WHAT THE TASK REQUIRES
Once the line containing "Run php artisan db:seed" is found in the records below, return it and each following line exactly, up to and including the line containing "here is a Quote", and nothing else.

*** Opening of DATA RECORDS ***

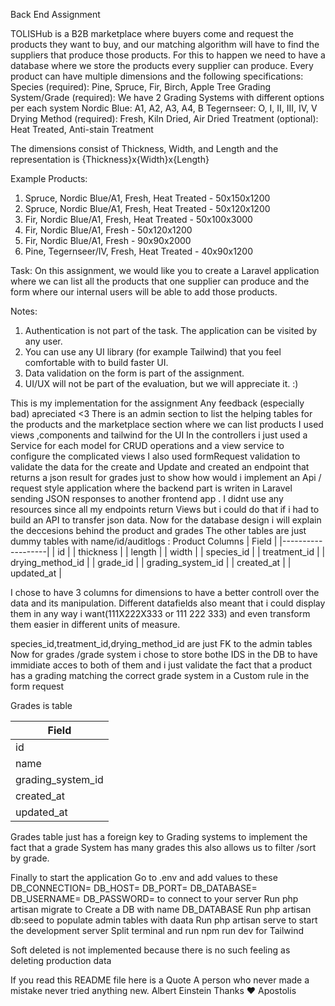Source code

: Back End Assignment

TOLISHub is a B2B marketplace where buyers come and request the products they
want to buy, and our matching algorithm will have to find the suppliers that produce
those products. For this to happen we need to have a database where we store the
products every supplier can produce.
Every product can have multiple dimensions and the following specifications:
Species (required): Pine, Spruce, Fir, Birch, Apple Tree
Grading System/Grade (required): We have 2 Grading Systems with different
options per each system
Nordic Blue: A1, A2, A3, A4, B
Tegernseer: O, I, II, III, IV, V
Drying Method (required): Fresh, Kiln Dried, Air Dried
Treatment (optional): Heat Treated, Anti-stain Treatment

The dimensions consist of Thickness, Width, and Length and the representation is
{Thickness}x{Width}x{Length}

Example Products:
1. Spruce, Nordic Blue/A1, Fresh, Heat Treated - 50x150x1200
2. Spruce, Nordic Blue/A1, Fresh, Heat Treated - 50x120x1200
3. Fir, Nordic Blue/A1, Fresh, Heat Treated - 50x100x3000
4. Fir, Nordic Blue/A1, Fresh - 50x120x1200
5. Fir, Nordic Blue/A1, Fresh - 90x90x2000
6. Pine, Tegernseer/IV, Fresh, Heat Treated - 40x90x1200

Task:
On this assignment, we would like you to create a Laravel application where we can list
all the products that one supplier can produce and the form where our internal users will
be able to add those products.

Notes:
1. Authentication is not part of the task. The application can be visited by any user.
2. You can use any UI library (for example Tailwind) that you feel comfortable with to
build faster UI.
3. Data validation on the form is part of the assignment.
4. UI/UX will not be part of the evaluation, but we will appreciate it. :)




This is my implementation for the assignment 
Any feedback (especially bad) apreciated <3 
There is an admin section to list the helping tables for the products
and the marketplace section where we can list products 
I used views ,components and tailwind for the UI 
In the controllers i just used a Service for each model for CRUD operations 
and a view service to configure the complicated views
I also used formRequest validation to validate the data for the create and Update 
and created an endpoint that returns a json result for grades 
just to show how would i implement an Api / request style application where the backend part is writen in 
Laravel sending JSON responses to another frontend app .
I didnt use any resources since all my endpoints return Views but i could do that if i had 
to build an API to transfer json data.
Now for the database design i will explain the deccesions behind the product and grades
The other tables are just dummy tables with name/id/auditlogs : 
Product Columns 
| Field             |
|-------------------|
| id                |
| thickness         |
| length            |
| width             |
| species_id        |
| treatment_id      |
| drying_method_id  |
| grade_id          |
| grading_system_id |
| created_at        |
| updated_at        |

I chose to have 3 columns for dimensions to have a better controll over the data and its manipulation. 
Different datafields also meant that i could display them in any way i want(111X222X333 or 111 222 333) and even transform them easier in different units of measure.

species_id,treatment_id,drying_method_id are just FK to the admin tables 
 Now for grades /grade system i chose to store bothe IDS in the DB to have immidiate acces to both of them 
 and i just validate the fact that a product has a grading matching the correct grade system in a Custom rule in the form request

Grades is table 


| Field             |
|-------------------|
| id                |
| name              |
| grading_system_id |
| created_at        |
| updated_at        |

Grades table just has a foreign key to Grading systems to implement the fact that a grade System has many grades 
this also allows us to filter /sort by grade.

Finally to start the application 
Go to .env and add values to these 
DB_CONNECTION=
DB_HOST=
DB_PORT=
DB_DATABASE=
DB_USERNAME=
DB_PASSWORD=
to connect to your server 
Run php artisan migrate to Create a DB with name DB_DATABASE 
Run php artisan db:seed to populate admin tables with daata
Run php artisan serve to start the development server 
Split terminal and run npm run dev for Tailwind

Soft deleted is not implemented because 
there is no such feeling as deleting production data

If you read this README file
here is a Quote 
A person who never made a mistake never tried anything new.  Albert Einstein
Thanks ❤️ 
Apostolis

*** Close of DATA RECORDS ***

ANSWER SPACE
Run php artisan db:seed to populate admin tables with daata
Run php artisan serve to start the development server 
Split terminal and run npm run dev for Tailwind

Soft deleted is not implemented because 
there is no such feeling as deleting production data

If you read this README file
here is a Quote 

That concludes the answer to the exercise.